> **Exercise goal**
Write out every line below that includes the word "same".

━━━ Material to process

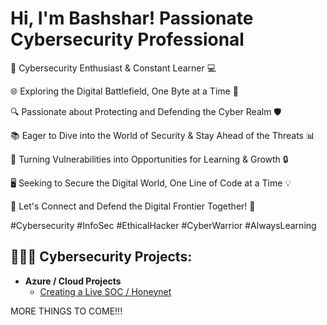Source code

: <h1>Hi, I'm Bashshar! Passionate Cybersecurity Professional</h1>

🔐 Cybersecurity Enthusiast & Constant Learner 💻

🌐 Exploring the Digital Battlefield, One Byte at a Time 🚀

🔍 Passionate about Protecting and Defending the Cyber Realm 🛡️

📚 Eager to Dive into the World of Security & Stay Ahead of the Threats 📊

🔑 Turning Vulnerabilities into Opportunities for Learning & Growth 🔒

🖥️ Seeking to Secure the Digital World, One Line of Code at a Time 💡

🔗 Let's Connect and Defend the Digital Frontier Together! 💪

#Cybersecurity #InfoSec #EthicalHacker #CyberWarrior #AlwaysLearning
<h2>👨🏾‍💻 Cybersecurity Projects:</h2>

- <b>Azure / Cloud Projects</b>
  - [Creating a Live SOC / Honeynet](https://github.com/bconway1906/CLOUD-SOC-HONEYNET)

MORE THINGS TO COME!!!
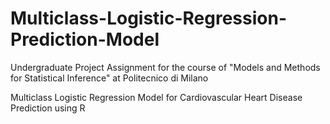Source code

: # Multiclass-Logistic-Regression-Prediction-Model

Undergraduate Project Assignment for the course of "Models and Methods for Statistical Inference" at Politecnico di Milano

Multiclass Logistic Regression Model for Cardiovascular Heart Disease Prediction using R
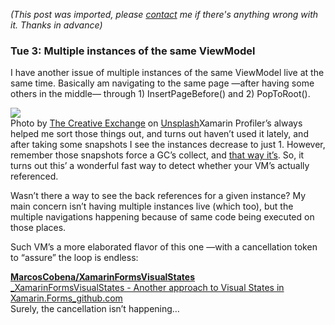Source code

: *(This post was imported, please [contact](#/contact) me if there's anything wrong with it. Thanks in advance)*

### Tue 3: Multiple instances of the same ViewModel

I have another issue of multiple instances of the same ViewModel live at the same time. Basically am navigating to the same page —after having some others in the middle— through 1) InsertPageBefore() and 2) PopToRoot().

![](https://cdn-images-1.medium.com/max/800/0*atYJhzXMB636j8nr.)  
Photo by [The Creative Exchange](https://unsplash.com/@creativeexchange?utm_source=medium&amp;utm_medium=referral) on [Unsplash](https://unsplash.com?utm_source=medium&amp;utm_medium=referral)Xamarin Profiler’s always helped me sort those things out, and turns out haven’t used it lately, and after taking some snapshots I see the instances decrease to just 1. However, remember those snapshots force a GC’s collect, and [that way it’s](https://forums.xamarin.com/discussion/comment/322352/#Comment_322352). So, it turns out this’ a wonderful fast way to detect whether your VM’s actually referenced.

Wasn’t there a way to see the back references for a given instance? My main concern isn’t having multiple instances live (which too), but the multiple navigations happening because of same code being executed on those places.

Such VM’s a more elaborated flavor of this one —with a cancellation token to “assure” the loop is endless:

[**MarcosCobena/XamarinFormsVisualStates**  
_XamarinFormsVisualStates - Another approach to Visual States in Xamarin.Forms_github.com](https://github.com/MarcosCobena/XamarinFormsVisualStates/blob/master/XamarinFormsVisualStates/NFCViewModel.cs)[](https://github.com/MarcosCobena/XamarinFormsVisualStates/blob/master/XamarinFormsVisualStates/NFCViewModel.cs)  
Surely, the cancellation isn’t happening…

━━━━━━

> **Response to the task**
### Tue 3: Multiple instances of the same ViewModel
I have another issue of multiple instances of the same ViewModel live at the same time. Basically am navigating to the same page —after having some others in the middle— through 1) InsertPageBefore() and 2) PopToRoot().
Wasn’t there a way to see the back references for a given instance? My main concern isn’t having multiple instances live (which too), but the multiple navigations happening because of same code being executed on those places.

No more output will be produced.